May 15, 2008

Lessons From Kindergarten

Posted in Life tagged , at 9:25 pm by Lindsay

In the play “All I Really Need To Know I Learned In Kindergarten”, based off the book by Robert Fulghum, there’s a scene where a teacher is asking a group of kids a series of questions.  When the teacher asks, “Who here can draw well?” the entire class emphatically raises their hands shouting “I can!” and “I’m a great artist!”  The children give the same response when the teacher asks “Who is good at sports?” and “Who here can sing really well?”  Then the kids disappear and are replaced with a classroom full of college kids.  When asked the same set of questions, only one or two raise their hands.  The others respond with statements like “That’s not my major” and “I’ve never taken lessons or anything”. 

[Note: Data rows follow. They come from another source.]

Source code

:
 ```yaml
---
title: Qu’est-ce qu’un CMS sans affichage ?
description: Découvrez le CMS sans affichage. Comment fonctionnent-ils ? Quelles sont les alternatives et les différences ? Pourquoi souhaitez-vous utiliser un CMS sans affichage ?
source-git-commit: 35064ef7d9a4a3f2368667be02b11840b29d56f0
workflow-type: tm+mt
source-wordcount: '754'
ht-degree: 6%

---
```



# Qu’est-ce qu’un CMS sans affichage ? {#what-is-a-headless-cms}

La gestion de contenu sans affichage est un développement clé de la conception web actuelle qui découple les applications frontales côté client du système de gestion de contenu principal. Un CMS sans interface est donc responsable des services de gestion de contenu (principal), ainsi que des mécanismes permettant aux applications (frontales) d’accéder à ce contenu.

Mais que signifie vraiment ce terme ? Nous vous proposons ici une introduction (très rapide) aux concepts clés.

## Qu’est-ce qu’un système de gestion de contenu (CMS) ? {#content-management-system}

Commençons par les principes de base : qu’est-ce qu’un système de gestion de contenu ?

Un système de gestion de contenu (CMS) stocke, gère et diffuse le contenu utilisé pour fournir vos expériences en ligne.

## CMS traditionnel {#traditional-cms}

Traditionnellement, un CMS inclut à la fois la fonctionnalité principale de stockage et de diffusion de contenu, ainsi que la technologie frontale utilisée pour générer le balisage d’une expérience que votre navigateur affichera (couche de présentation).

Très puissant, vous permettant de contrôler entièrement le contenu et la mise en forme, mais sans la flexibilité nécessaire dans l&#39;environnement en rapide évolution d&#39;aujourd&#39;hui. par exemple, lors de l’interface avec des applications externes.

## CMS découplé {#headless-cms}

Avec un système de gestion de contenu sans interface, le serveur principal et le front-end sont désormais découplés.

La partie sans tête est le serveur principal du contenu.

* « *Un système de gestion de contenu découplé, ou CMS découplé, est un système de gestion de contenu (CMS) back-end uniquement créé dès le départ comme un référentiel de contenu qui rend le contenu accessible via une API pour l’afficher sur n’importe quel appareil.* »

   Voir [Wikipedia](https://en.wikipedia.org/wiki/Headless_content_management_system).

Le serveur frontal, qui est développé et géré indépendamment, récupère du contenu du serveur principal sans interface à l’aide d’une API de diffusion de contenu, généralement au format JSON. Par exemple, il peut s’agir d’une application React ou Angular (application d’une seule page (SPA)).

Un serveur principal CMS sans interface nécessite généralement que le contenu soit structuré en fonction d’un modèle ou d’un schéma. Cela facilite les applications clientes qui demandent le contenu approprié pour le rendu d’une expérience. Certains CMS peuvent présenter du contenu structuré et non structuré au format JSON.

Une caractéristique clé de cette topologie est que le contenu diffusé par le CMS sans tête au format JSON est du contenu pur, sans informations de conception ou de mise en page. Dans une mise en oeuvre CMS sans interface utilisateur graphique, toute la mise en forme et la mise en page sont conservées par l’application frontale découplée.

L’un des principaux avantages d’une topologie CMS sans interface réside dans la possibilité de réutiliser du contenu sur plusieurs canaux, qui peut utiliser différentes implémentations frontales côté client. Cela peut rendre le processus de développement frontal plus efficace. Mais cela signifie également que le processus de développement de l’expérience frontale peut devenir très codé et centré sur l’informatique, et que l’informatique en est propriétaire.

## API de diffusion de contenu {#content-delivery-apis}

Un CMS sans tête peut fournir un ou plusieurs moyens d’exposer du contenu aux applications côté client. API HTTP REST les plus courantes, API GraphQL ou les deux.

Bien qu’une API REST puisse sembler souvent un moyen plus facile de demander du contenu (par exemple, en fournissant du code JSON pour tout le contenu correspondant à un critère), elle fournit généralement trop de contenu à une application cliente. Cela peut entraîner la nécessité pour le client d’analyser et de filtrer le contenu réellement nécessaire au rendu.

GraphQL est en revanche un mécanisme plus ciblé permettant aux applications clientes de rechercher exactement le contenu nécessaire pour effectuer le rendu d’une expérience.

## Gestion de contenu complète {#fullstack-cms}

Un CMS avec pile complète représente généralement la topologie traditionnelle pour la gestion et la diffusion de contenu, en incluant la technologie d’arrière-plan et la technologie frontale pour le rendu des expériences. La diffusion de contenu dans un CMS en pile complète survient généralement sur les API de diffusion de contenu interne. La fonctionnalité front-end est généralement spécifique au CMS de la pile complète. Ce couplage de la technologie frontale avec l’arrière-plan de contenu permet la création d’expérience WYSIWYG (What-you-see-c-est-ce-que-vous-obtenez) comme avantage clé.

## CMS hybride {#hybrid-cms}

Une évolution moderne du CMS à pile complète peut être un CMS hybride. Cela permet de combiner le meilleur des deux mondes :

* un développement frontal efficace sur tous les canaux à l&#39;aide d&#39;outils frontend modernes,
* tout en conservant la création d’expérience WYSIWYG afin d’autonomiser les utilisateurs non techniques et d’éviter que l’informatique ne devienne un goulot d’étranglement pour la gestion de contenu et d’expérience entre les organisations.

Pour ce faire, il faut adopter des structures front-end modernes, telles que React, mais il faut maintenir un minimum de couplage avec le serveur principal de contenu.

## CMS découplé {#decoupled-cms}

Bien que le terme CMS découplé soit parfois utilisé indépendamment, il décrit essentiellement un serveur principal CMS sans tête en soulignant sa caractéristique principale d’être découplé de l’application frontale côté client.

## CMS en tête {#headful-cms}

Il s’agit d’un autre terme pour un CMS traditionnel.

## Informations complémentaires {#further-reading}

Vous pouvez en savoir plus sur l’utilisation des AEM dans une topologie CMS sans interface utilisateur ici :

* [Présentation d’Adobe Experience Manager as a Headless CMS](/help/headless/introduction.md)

For me, this scene illustrates a really interesting point about a difference in attitudes at different ages.  Obviously, as we grow older we develop a keener sense of our own talents when compared to others.  No, not everyone in the world can sing “well” or draw “well”.  But why should that stop our enthusiasm?


I’ve overheard people being recruited for the church choir say that they’re not a good enough singer to join the choir while expressing an enjoyment of singing.  Who cares if you’re not Renee Fleming??  If you have fun singing, sing!  Same thing with friends wanting to join the intramural leagues in college.  Gee, I really like to play basketball, but I’m not good enough to join a team, they say.  Who cares if you can’t make a three-pointer??  If you have fun playing basketball, play basketball!!


I think it’s tragic that when we age, we let our perception of standards inhibit us from enjoying things that we’re not especially talented at.  Think of all the fun we’re missing out on.  Think of all the experiences we’re missing out on.  Sometimes we lose sight of the fact that life isn’t always about being good or being the best, sometimes it’s just about enjoying ourselves.